■ **TASK REQUIREMENTS**
Where a line of the data below has the string "चरपटन", copy that line.

(Stored data)
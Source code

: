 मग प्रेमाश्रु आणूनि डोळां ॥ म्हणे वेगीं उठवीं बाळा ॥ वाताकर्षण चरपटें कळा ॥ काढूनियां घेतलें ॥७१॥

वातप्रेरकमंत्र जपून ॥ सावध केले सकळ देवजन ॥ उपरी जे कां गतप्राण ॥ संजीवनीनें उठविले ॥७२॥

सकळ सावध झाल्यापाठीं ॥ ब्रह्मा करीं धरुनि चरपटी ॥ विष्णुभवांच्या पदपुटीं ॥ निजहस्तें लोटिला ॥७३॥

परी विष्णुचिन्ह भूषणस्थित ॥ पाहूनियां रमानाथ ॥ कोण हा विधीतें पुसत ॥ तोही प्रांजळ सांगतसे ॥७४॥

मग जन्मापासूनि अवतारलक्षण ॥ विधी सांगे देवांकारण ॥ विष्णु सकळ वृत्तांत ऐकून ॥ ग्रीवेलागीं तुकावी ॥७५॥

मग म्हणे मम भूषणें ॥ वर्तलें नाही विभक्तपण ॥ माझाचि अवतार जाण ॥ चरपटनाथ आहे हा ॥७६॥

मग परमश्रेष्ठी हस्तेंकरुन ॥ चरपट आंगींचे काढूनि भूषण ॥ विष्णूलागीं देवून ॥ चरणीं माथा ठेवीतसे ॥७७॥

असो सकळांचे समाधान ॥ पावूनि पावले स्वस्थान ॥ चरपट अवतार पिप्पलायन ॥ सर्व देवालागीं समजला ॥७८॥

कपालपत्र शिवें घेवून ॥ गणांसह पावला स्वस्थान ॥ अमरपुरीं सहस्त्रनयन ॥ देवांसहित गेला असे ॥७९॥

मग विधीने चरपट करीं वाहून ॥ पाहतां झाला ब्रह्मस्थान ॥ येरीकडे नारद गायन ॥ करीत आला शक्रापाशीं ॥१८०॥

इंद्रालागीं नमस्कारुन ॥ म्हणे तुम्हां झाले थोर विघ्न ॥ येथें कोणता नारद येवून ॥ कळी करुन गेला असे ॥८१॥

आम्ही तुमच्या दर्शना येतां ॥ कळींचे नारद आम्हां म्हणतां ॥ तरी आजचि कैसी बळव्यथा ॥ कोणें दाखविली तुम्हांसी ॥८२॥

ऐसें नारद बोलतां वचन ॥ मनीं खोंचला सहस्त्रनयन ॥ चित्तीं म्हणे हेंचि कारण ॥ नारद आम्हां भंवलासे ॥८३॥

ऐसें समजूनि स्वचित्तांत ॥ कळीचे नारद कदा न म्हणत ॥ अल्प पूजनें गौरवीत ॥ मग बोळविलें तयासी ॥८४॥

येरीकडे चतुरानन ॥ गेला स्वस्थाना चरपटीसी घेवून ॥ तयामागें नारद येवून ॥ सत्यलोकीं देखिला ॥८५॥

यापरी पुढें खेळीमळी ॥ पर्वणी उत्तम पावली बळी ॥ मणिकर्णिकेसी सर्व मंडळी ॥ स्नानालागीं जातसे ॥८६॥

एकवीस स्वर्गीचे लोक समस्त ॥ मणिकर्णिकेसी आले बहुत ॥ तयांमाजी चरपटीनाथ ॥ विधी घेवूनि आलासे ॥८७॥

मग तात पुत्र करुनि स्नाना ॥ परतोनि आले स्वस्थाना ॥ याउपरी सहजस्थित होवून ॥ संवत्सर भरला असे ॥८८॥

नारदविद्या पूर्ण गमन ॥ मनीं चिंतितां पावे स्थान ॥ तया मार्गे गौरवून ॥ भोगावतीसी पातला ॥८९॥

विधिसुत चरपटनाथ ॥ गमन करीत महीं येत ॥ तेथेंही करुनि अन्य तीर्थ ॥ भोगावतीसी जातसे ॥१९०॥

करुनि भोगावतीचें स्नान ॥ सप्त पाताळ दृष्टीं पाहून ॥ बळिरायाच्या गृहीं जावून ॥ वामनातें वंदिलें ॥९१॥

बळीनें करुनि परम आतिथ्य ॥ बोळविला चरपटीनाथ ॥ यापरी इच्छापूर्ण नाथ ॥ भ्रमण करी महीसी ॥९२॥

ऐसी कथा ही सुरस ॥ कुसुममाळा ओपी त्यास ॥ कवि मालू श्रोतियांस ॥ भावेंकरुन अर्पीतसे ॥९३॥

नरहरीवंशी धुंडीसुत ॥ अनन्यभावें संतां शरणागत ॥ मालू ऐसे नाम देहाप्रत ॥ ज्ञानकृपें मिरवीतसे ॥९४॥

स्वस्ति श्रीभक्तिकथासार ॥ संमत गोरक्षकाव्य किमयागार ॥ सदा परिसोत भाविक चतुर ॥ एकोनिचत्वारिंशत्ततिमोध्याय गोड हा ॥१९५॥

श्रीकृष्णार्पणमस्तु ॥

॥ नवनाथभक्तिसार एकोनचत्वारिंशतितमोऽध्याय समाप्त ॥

■ **EXERCISE ANSWER**
मग म्हणे मम भूषणें ॥ वर्तलें नाही विभक्तपण ॥ माझाचि अवतार जाण ॥ चरपटनाथ आहे हा ॥७६॥
विधिसुत चरपटनाथ ॥ गमन करीत महीं येत ॥ तेथेंही करुनि अन्य तीर्थ ॥ भोगावतीसी जातसे ॥१९०॥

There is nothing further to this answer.